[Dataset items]
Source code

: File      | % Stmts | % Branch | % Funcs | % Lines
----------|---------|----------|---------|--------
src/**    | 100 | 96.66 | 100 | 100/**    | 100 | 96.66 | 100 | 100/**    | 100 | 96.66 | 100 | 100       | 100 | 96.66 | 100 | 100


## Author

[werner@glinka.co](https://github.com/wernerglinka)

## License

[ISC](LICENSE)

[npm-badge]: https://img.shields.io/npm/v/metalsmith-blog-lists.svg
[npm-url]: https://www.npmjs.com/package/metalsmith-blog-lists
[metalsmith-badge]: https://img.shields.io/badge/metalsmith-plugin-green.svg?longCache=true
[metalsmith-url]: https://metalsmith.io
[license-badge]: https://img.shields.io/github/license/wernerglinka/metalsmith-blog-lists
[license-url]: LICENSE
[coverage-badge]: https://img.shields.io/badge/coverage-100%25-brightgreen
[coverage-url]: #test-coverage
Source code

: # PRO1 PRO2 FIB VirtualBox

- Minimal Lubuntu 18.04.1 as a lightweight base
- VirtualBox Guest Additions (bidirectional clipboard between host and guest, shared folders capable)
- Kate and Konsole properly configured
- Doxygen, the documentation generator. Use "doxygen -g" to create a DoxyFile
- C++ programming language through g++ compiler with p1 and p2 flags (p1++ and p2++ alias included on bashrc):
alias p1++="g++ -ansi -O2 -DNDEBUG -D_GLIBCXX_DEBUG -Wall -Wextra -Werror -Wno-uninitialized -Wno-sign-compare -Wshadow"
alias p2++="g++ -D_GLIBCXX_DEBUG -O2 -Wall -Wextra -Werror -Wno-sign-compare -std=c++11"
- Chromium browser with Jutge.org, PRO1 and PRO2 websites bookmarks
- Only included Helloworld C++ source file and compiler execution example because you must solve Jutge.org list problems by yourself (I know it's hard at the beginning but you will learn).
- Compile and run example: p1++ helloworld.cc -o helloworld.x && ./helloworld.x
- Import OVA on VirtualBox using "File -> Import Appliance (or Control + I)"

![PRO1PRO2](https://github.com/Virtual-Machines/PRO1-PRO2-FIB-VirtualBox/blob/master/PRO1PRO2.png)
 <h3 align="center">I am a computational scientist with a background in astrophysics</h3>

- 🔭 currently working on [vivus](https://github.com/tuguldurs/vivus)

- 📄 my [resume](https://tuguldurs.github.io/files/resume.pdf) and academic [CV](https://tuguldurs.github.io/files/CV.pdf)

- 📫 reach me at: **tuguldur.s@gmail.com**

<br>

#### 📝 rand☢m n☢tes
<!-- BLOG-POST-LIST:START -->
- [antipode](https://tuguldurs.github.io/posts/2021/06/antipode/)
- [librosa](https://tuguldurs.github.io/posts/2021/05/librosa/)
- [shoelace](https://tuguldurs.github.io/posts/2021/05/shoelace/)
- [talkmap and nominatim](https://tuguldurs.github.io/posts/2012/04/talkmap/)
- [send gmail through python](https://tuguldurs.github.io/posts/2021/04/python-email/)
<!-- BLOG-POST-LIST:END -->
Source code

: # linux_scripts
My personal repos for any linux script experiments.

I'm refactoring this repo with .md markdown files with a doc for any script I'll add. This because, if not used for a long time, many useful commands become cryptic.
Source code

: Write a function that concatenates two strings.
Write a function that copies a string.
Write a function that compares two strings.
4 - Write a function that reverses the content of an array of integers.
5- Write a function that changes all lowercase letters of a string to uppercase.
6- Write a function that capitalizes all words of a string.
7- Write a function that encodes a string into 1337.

ACTIVITY
Search the entries for the word "compiler" and pick out every line that holds it.

FINISHED TASK
- C++ programming language through g++ compiler with p1 and p2 flags (p1++ and p2++ alias included on bashrc):
- Only included Helloworld C++ source file and compiler execution example because you must solve Jutge.org list problems by yourself (I know it's hard at the beginning but you will learn).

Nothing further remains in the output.